Records provided.

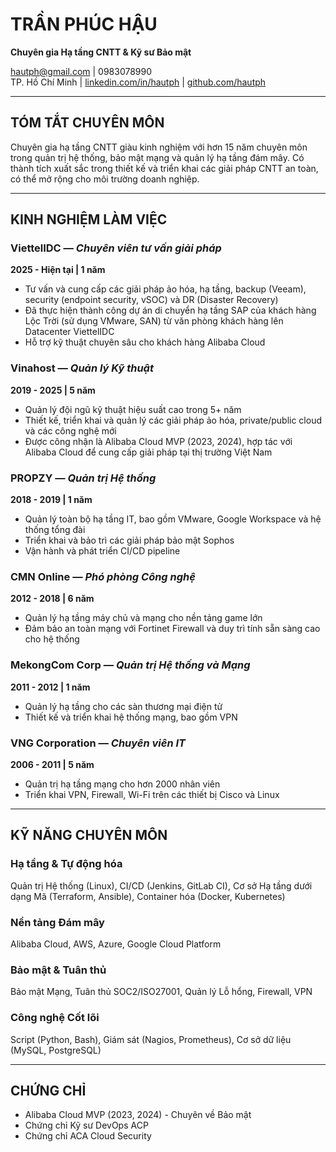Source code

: # TRẦN PHÚC HẬU  
**Chuyên gia Hạ tầng CNTT & Kỹ sư Bảo mật**  

hautph@gmail.com  | 0983078990  
TP. Hồ Chí Minh  | [linkedin.com/in/hautph](https://linkedin.com/in/hautph) | [github.com/hautph](https://github.com/hautph)

---

## TÓM TẮT CHUYÊN MÔN  
Chuyên gia hạ tầng CNTT giàu kinh nghiệm với hơn 15 năm chuyên môn trong quản trị hệ thống, bảo mật mạng và quản lý hạ tầng đám mây. Có thành tích xuất sắc trong thiết kế và triển khai các giải pháp CNTT an toàn, có thể mở rộng cho môi trường doanh nghiệp.

---

## KINH NGHIỆM LÀM VIỆC  

### ViettelIDC — *Chuyên viên tư vấn giải pháp*  
**2025 - Hiện tại | 1 năm**  
- Tư vấn và cung cấp các giải pháp ảo hóa, hạ tầng, backup (Veeam), security (endpoint security, vSOC) và DR (Disaster Recovery)  
- Đã thực hiện thành công dự án di chuyển hạ tầng SAP của khách hàng Lộc Trời (sử dụng VMware, SAN) từ văn phòng khách hàng lên Datacenter ViettelIDC  
- Hỗ trợ kỹ thuật chuyên sâu cho khách hàng Alibaba Cloud  

### Vinahost — *Quản lý Kỹ thuật*  
**2019 - 2025 | 5 năm**  
- Quản lý đội ngũ kỹ thuật hiệu suất cao trong 5+ năm  
- Thiết kế, triển khai và quản lý các giải pháp ảo hóa, private/public cloud và các công nghệ mới  
- Được công nhận là Alibaba Cloud MVP (2023, 2024), hợp tác với Alibaba Cloud để cung cấp giải pháp tại thị trường Việt Nam  

### PROPZY — *Quản trị Hệ thống*  
**2018 - 2019 | 1 năm**  
- Quản lý toàn bộ hạ tầng IT, bao gồm VMware, Google Workspace và hệ thống tổng đài  
- Triển khai và bảo trì các giải pháp bảo mật Sophos  
- Vận hành và phát triển CI/CD pipeline  

### CMN Online — *Phó phòng Công nghệ*  
**2012 - 2018 | 6 năm**  
- Quản lý hạ tầng máy chủ và mạng cho nền tảng game lớn  
- Đảm bảo an toàn mạng với Fortinet Firewall và duy trì tính sẵn sàng cao cho hệ thống  

### MekongCom Corp — *Quản trị Hệ thống và Mạng*  
**2011 - 2012 | 1 năm**  
- Quản lý hạ tầng cho các sàn thương mại điện tử  
- Thiết kế và triển khai hệ thống mạng, bao gồm VPN  

### VNG Corporation — *Chuyên viên IT*  
**2006 - 2011 | 5 năm**  
- Quản trị hạ tầng mạng cho hơn 2000 nhân viên  
- Triển khai VPN, Firewall, Wi-Fi trên các thiết bị Cisco và Linux  

---

## KỸ NĂNG CHUYÊN MÔN  

### Hạ tầng & Tự động hóa  
Quản trị Hệ thống (Linux), CI/CD (Jenkins, GitLab CI), Cơ sở Hạ tầng dưới dạng Mã (Terraform, Ansible), Container hóa (Docker, Kubernetes)

### Nền tảng Đám mây  
Alibaba Cloud, AWS, Azure, Google Cloud Platform

### Bảo mật & Tuân thủ  
Bảo mật Mạng, Tuân thủ SOC2/ISO27001, Quản lý Lỗ hổng, Firewall, VPN

### Công nghệ Cốt lõi  
Script (Python, Bash), Giám sát (Nagios, Prometheus), Cơ sở dữ liệu (MySQL, PostgreSQL)

---

## CHỨNG CHỈ  
- Alibaba Cloud MVP (2023, 2024) - Chuyên về Bảo mật  
- Chứng chỉ Kỹ sư DevOps ACP  
- Chứng chỉ ACA Cloud Security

Exercise description. Track down every line in the entries that includes the string "tảng", and copy it.

Task solution.
- Quản lý hạ tầng máy chủ và mạng cho nền tảng game lớn  
### Nền tảng Đám mây  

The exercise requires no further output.